Some students have trouble keeping two or three relatively recently acquired facts in mind. Static, unchanging facts. Try putting two or three processes, each already a bit difficult for them to get, into those same minds and they melt down.
Then there's the entire "lack of centripetal force" coupled with the Earth's rotation that leads to high tides (for some latitudes) 12 hours later. Oops, 12 hours 25 minutes later. You explain that it's not a "centrifugal force" but inertia, and that inertia's not a force. (Damn it, in my privileged frame of reference there's a force! Ah, but the force is fictitious, even if your frame of reference isn't.)
Judi Lynn
(160,542 posts)Universe is a hologram? Tool to test holographic principle edges closer
Hannah Osborne
By Hannah Osborne April 27, 2015 18:19 BST
The idea that we are living inside a hologram universe could soon be tested, with scientists saying they have found a way to test the validity of the holographic principle.
The hologram universe theory has been around for decades. It says the universe looks three dimensional to us but, just like a hologram is a 2D object that appears 3D, the same could be happening with the perception of our world.
The holographic principle says a mathematical description of the universe needs one fewer dimension than it appears to.
Until now, though, the principle has just been studied in exotic spaces with negative curvature spaces far different from those found in our universe. However, scientists from the TU Wien in Vienna now say the theory could work even in a flat spacetime.
Gravitational phenomenon are described in 3D. The behaviour of quantum particles is calculated in a theory with 2D. The results from both can be mapped on to one another. Surprisingly, this method has been found to be very successful and thousands of papers about Juan Maldacena's theory have been published.
Theory v reality
While the holographic principle is important to theoretical physics, it does not seem to have much to do with our own universe. The spaces imagined are negatively curved any object thrown out would eventually return. In comparison, our universe is quite flat and has a positive curvature.
More:
http://www.ibtimes.co.uk/universe-hologram-tool-test-holographic-principle-edges-closer-1498591
hunter
(38,317 posts)The proof is engineering the experiment that demonstrates one's hypothesis, that demonstrates the "model in one's head" has some relationship to "reality."

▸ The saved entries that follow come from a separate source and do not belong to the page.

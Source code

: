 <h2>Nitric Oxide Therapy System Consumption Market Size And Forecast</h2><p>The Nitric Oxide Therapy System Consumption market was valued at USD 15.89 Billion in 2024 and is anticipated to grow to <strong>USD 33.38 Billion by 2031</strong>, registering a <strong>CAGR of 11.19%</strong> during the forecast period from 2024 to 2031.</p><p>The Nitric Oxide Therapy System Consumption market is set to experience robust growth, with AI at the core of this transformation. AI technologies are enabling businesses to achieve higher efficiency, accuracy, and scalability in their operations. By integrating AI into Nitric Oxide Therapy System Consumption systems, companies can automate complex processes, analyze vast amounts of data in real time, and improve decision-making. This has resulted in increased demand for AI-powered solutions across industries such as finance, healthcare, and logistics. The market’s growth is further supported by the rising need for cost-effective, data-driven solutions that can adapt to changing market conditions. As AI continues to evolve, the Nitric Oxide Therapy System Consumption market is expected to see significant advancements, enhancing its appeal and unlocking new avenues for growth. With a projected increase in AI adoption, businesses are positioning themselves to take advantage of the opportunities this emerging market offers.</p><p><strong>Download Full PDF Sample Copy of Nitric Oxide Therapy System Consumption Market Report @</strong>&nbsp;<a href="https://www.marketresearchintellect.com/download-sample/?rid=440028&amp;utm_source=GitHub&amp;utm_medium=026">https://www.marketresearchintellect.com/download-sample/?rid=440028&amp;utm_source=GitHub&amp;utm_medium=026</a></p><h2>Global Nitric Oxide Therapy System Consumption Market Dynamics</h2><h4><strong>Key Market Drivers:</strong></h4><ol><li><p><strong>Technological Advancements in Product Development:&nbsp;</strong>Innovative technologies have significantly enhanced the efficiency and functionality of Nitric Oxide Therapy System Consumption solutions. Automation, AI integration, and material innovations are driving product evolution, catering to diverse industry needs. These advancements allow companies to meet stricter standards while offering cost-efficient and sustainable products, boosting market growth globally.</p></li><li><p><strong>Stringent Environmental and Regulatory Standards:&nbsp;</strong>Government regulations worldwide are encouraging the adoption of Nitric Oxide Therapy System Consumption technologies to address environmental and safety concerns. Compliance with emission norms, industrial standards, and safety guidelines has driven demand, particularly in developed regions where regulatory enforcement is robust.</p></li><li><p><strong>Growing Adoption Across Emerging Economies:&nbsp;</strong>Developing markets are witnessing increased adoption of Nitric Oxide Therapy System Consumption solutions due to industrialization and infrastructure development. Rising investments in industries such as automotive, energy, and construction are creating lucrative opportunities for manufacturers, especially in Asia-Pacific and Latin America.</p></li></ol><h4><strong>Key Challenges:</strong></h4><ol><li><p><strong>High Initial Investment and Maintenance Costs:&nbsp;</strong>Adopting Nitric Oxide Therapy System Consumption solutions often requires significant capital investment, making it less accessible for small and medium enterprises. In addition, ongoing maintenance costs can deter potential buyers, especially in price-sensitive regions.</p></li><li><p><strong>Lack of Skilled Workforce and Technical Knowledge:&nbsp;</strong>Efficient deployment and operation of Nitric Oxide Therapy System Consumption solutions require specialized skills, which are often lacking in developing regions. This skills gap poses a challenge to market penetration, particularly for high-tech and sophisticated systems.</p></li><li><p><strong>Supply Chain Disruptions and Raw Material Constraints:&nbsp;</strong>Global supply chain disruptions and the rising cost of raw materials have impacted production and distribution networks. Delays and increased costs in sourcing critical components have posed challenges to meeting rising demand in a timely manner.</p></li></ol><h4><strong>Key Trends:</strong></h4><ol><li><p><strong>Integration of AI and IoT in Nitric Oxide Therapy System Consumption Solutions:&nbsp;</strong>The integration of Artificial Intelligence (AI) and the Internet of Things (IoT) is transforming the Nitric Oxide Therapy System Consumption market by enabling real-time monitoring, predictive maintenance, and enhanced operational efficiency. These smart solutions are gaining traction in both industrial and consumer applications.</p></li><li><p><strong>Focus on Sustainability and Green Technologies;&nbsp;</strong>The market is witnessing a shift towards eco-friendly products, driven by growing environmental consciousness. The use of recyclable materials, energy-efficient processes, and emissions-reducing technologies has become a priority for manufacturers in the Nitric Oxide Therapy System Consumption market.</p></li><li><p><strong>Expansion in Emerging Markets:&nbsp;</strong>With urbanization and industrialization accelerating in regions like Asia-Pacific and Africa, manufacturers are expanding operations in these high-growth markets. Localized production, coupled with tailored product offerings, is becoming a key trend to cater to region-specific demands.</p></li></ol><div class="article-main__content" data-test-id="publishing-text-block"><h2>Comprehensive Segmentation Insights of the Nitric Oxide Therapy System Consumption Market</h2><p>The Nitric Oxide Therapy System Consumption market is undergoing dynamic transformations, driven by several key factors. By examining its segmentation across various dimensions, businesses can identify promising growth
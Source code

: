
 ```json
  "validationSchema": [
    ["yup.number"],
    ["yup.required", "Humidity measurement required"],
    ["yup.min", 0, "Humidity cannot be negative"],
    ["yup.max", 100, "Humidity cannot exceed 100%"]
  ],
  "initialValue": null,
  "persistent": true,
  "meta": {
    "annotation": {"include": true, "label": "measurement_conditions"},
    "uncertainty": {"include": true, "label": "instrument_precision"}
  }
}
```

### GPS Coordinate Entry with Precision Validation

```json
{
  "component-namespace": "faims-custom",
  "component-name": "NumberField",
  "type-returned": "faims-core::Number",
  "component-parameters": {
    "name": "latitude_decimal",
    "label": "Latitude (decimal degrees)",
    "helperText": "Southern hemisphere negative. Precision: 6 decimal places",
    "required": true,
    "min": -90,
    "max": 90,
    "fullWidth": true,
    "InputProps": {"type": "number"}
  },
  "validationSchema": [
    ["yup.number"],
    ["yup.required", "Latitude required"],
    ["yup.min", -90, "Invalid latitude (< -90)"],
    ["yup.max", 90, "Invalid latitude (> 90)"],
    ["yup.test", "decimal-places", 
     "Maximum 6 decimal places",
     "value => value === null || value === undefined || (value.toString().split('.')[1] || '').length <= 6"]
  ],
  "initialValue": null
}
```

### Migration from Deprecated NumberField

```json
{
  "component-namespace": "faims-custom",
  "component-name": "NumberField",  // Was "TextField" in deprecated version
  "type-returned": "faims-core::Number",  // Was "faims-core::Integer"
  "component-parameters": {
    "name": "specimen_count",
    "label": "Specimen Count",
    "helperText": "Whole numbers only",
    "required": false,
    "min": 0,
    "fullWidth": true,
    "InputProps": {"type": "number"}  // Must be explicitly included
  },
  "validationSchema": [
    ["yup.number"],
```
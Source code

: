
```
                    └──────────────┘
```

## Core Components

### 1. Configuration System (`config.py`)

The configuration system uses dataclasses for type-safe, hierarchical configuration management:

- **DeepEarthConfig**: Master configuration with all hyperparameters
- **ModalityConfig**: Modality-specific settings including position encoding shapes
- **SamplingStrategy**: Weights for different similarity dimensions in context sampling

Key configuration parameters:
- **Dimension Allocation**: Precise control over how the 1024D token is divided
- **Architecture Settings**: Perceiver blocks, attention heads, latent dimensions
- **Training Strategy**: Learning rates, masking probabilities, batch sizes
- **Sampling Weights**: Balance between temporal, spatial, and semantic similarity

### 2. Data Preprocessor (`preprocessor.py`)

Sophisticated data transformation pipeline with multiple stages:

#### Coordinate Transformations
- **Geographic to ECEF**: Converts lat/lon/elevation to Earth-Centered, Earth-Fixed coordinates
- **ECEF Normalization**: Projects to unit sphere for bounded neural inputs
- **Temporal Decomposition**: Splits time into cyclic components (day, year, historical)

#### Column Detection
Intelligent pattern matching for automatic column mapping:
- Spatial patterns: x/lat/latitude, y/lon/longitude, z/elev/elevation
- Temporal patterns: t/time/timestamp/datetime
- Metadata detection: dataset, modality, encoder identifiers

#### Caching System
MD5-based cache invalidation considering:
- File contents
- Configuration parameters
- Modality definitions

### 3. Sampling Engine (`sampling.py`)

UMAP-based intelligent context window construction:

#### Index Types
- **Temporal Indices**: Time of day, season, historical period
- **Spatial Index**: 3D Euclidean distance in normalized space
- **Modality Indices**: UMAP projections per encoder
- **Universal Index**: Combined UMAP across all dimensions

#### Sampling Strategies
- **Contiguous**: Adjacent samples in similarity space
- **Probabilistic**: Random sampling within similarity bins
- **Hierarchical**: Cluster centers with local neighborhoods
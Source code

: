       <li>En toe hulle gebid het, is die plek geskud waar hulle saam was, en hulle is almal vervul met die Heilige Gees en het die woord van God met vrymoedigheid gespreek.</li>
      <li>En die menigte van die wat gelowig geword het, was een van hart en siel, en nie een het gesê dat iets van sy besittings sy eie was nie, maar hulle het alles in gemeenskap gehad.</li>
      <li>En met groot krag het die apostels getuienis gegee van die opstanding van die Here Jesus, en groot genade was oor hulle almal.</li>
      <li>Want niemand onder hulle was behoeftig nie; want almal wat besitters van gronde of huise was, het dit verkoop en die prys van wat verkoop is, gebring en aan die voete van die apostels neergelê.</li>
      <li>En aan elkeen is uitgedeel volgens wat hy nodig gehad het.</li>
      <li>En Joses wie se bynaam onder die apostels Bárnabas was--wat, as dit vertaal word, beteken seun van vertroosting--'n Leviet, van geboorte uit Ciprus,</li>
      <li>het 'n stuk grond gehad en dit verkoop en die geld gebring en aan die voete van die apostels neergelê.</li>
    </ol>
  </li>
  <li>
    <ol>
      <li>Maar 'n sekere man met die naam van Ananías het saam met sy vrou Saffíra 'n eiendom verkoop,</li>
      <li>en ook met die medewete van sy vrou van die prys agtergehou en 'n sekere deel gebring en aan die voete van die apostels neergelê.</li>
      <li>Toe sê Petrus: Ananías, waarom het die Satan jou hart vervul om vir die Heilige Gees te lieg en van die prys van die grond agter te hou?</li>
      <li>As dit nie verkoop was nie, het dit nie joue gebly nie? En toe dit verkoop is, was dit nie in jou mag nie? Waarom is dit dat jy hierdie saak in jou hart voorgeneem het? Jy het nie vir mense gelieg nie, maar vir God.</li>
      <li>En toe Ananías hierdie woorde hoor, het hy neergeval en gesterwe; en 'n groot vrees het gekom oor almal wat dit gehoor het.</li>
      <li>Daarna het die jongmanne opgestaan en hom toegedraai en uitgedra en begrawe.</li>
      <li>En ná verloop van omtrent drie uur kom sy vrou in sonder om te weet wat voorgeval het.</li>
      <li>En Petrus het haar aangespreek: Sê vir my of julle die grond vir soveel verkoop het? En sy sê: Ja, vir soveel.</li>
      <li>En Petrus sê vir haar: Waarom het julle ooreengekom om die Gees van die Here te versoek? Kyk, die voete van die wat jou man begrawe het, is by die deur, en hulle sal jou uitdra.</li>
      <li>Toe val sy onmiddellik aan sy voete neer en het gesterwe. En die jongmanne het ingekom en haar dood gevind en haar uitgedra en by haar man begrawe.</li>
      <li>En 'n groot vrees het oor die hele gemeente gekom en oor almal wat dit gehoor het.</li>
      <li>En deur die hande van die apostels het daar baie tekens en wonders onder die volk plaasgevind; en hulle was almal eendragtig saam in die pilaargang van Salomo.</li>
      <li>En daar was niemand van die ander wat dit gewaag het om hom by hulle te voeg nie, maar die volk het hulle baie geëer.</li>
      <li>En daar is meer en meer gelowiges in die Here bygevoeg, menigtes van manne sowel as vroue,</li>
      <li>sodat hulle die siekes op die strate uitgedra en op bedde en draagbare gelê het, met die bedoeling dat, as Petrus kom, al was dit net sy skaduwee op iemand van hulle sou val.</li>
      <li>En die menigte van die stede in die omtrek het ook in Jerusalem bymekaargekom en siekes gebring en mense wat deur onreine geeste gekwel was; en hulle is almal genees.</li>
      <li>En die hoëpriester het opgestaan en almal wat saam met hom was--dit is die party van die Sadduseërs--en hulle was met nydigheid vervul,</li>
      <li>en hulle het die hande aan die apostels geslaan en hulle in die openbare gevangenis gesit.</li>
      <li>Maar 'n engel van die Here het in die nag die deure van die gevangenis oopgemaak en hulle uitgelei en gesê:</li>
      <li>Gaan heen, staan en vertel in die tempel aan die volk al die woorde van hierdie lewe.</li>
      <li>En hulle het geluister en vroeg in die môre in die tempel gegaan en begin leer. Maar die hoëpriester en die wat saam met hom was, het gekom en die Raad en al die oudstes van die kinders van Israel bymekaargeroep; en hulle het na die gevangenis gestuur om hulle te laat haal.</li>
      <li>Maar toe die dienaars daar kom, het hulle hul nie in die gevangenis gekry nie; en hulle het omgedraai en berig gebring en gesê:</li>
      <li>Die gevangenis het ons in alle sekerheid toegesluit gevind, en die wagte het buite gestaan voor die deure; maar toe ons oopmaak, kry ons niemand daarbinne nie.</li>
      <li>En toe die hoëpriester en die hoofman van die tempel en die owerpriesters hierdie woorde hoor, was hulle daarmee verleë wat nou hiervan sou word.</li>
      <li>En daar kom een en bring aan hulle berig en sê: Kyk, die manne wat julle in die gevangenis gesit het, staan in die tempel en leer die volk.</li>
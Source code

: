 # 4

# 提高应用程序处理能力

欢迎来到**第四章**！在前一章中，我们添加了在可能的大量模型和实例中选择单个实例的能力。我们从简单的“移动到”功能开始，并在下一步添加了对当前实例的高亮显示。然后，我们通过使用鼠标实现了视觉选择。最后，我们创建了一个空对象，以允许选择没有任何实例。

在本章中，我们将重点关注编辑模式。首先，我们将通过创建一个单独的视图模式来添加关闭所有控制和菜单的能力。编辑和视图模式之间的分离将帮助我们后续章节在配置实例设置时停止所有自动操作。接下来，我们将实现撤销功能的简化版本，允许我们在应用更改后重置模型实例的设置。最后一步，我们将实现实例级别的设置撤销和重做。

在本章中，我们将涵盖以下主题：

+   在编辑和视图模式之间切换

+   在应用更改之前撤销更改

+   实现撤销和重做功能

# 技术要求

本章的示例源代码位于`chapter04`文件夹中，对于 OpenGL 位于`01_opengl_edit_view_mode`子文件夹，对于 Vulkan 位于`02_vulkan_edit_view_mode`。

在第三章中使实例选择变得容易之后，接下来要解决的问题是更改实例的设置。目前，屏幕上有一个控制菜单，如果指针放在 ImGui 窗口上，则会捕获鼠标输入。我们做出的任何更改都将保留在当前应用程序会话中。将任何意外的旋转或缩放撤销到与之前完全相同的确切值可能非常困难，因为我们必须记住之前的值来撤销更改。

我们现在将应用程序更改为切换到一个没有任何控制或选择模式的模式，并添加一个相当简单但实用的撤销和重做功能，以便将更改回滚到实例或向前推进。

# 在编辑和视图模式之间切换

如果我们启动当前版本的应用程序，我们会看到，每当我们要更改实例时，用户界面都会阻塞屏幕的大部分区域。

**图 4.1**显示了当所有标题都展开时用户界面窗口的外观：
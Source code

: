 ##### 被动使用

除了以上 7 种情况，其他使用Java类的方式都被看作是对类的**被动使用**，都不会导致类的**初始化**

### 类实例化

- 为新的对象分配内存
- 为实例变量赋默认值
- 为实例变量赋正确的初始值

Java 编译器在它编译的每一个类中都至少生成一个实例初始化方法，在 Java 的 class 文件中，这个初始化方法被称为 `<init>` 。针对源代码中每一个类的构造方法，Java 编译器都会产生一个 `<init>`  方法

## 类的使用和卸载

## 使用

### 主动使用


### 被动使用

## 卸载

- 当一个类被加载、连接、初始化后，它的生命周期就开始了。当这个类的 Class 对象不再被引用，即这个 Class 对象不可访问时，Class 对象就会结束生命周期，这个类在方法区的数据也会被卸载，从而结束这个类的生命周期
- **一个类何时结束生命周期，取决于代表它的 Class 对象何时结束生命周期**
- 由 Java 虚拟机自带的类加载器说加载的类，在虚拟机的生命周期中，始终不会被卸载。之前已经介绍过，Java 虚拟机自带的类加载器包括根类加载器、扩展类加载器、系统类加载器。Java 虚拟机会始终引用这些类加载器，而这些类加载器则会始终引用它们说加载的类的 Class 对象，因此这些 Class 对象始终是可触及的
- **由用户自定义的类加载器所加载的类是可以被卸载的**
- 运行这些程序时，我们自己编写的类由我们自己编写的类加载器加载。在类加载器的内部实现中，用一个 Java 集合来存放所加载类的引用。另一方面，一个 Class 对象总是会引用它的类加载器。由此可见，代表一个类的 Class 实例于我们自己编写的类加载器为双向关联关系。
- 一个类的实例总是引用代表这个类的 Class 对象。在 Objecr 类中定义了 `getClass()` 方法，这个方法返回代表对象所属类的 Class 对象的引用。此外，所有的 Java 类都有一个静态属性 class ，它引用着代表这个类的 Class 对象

Intuitively I'm not a fan of holographic universes, but maybe that's because I don't know shit.
My favorite recreation is to model a universe where time is nothing like the mysterious "fourth dimension" of elementary physics. Instead the universe is three dimensional, each identical dimension being 2/3 space-like and 1/3 time-like. The "past" and "present" simply don't exist except as reflections of the ever-present.
But any crackpot such as myself can play these games.
Still it seems to me the well of impractical grand general theories of everything, some of them by mathematically talented and very brilliant people, is as deep as the universe itself.